> What is expected
When the word "substr" shows up in a line of the data below, copy that whole line.

> Records for this exercise
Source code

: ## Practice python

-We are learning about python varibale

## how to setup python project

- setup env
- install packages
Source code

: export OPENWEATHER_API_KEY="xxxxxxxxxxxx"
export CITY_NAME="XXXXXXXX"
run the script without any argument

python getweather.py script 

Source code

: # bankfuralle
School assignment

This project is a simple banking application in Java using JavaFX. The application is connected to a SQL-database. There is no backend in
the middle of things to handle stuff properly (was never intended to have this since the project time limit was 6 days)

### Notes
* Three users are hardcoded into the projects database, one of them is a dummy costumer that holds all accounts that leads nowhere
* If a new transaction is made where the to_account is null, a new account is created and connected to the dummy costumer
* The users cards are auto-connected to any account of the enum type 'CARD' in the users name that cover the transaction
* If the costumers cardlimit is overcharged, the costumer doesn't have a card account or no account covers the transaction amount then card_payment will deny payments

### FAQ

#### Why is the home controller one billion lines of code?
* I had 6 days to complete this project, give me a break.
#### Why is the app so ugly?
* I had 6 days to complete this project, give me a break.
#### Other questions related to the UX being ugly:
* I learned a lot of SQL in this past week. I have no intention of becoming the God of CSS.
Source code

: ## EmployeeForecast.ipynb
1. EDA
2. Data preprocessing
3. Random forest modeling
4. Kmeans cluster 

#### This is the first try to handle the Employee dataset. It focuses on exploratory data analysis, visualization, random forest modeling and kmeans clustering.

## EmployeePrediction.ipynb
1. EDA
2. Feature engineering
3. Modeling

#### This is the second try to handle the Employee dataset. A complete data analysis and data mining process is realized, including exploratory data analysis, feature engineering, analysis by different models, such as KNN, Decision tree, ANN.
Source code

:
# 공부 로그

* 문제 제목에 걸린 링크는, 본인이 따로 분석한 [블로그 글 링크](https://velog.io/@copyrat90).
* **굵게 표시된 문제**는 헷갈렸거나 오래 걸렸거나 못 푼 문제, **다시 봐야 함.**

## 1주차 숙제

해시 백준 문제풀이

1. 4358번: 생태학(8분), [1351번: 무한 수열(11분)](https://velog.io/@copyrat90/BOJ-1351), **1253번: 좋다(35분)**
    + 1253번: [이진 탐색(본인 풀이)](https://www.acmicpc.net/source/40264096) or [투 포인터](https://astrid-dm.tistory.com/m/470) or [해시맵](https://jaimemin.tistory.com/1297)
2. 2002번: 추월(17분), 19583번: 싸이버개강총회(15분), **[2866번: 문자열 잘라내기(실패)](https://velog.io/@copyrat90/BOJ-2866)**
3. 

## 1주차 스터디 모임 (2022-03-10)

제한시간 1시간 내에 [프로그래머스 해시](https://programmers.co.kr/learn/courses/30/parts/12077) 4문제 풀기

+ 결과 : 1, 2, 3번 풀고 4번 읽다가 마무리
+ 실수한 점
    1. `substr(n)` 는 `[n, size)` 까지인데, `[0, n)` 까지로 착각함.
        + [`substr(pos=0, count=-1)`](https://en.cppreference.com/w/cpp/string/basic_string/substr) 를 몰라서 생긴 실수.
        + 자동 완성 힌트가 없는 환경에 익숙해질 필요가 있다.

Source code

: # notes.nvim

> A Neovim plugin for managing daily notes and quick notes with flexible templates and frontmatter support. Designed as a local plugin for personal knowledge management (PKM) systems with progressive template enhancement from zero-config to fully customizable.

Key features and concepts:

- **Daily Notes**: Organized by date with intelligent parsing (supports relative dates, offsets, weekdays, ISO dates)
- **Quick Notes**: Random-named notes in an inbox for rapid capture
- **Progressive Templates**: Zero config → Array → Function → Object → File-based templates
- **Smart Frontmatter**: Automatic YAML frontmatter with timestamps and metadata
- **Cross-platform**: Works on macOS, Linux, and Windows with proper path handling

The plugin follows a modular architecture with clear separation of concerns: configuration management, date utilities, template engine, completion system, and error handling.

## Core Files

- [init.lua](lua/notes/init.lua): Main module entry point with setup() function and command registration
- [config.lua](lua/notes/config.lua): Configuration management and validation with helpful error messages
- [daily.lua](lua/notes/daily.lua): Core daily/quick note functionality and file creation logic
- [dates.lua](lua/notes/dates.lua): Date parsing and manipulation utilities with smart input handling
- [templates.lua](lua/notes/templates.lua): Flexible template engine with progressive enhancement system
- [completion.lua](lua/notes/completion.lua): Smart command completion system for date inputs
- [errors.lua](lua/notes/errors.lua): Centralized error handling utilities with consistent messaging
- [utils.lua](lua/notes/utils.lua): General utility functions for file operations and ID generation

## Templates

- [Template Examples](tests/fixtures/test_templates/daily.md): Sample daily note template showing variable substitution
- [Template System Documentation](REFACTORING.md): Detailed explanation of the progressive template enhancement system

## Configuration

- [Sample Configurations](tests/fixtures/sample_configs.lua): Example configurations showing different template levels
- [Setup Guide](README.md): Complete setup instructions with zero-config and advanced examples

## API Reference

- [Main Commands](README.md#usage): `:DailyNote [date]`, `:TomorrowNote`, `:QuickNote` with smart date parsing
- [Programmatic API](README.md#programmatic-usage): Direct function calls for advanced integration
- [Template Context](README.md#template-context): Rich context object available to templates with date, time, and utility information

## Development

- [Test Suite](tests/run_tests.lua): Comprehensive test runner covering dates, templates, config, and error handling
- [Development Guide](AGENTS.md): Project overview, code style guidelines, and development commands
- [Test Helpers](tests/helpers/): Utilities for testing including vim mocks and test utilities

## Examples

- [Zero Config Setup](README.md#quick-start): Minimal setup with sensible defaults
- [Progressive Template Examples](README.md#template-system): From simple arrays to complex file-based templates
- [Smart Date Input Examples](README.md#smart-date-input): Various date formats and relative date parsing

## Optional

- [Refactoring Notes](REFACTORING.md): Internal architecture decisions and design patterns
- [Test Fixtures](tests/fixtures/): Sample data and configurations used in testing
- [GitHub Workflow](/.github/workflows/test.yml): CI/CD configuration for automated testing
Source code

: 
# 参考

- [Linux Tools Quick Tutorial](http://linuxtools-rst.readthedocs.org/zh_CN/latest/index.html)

> Exercise solution
    1. `substr(n)` 는 `[n, size)` 까지인데, `[0, n)` 까지로 착각함.
        + [`substr(pos=0, count=-1)`](https://en.cppreference.com/w/cpp/string/basic_string/substr) 를 몰라서 생긴 실수.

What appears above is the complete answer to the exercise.